Pensé que no le gustaba mi trabajo y me pareció estúpida por querer contratarme para un proyecto. Cuando me miró entendí que no se refería a eso. Ella hablaba de otra cosa. 

-Es un juego de azar, no una metáfora de mi vida- observé inquieto y sorprendido como salía la frase de mi boca. 

-Me da lo mismo-, dijo la rubia de Miami, que hasta ese minuto no me había dicho su nombre.
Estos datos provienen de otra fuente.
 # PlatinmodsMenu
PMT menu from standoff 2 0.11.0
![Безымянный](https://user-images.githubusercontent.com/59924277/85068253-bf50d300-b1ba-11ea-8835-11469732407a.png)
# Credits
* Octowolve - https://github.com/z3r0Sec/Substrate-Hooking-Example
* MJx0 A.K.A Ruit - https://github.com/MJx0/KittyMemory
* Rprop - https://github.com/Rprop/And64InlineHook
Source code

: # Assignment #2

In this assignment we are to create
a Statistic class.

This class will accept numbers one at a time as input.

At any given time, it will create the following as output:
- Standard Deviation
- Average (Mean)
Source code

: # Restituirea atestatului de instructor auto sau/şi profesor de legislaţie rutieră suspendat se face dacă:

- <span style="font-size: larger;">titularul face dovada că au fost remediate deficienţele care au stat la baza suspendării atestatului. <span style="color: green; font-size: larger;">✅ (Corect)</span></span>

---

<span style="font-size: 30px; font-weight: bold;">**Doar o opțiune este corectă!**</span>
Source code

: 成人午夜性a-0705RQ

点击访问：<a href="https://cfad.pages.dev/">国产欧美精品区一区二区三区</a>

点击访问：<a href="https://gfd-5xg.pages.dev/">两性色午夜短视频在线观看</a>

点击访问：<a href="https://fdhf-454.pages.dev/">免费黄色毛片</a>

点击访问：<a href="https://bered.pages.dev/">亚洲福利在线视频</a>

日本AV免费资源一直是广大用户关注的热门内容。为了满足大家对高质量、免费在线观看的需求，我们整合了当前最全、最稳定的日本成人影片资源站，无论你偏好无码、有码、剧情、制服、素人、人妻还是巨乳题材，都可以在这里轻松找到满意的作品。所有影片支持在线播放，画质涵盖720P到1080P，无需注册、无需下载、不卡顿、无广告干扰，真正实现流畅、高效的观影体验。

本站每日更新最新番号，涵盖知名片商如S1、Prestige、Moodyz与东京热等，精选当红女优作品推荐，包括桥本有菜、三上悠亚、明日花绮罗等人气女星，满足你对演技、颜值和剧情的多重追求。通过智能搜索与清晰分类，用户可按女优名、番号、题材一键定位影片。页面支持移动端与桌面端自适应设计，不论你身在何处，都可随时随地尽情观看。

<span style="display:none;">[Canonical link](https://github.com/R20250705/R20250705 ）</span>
Miriam le había puesto yo en mis conversaciones conmigo mismo. Me decía: -Esta Miriam me gusta. O algo así como: -Esta Miriam no me gusta. Pero la Miriam no era de esas que están a la venta o que se compran con un par de frases melosas, con un par de zapatos no tan caros ni tan baratos o con una cena en un restaurante con vista al Atlántico. 

-Acompáñame a comprar-, dijo después de un rato largo de silencio.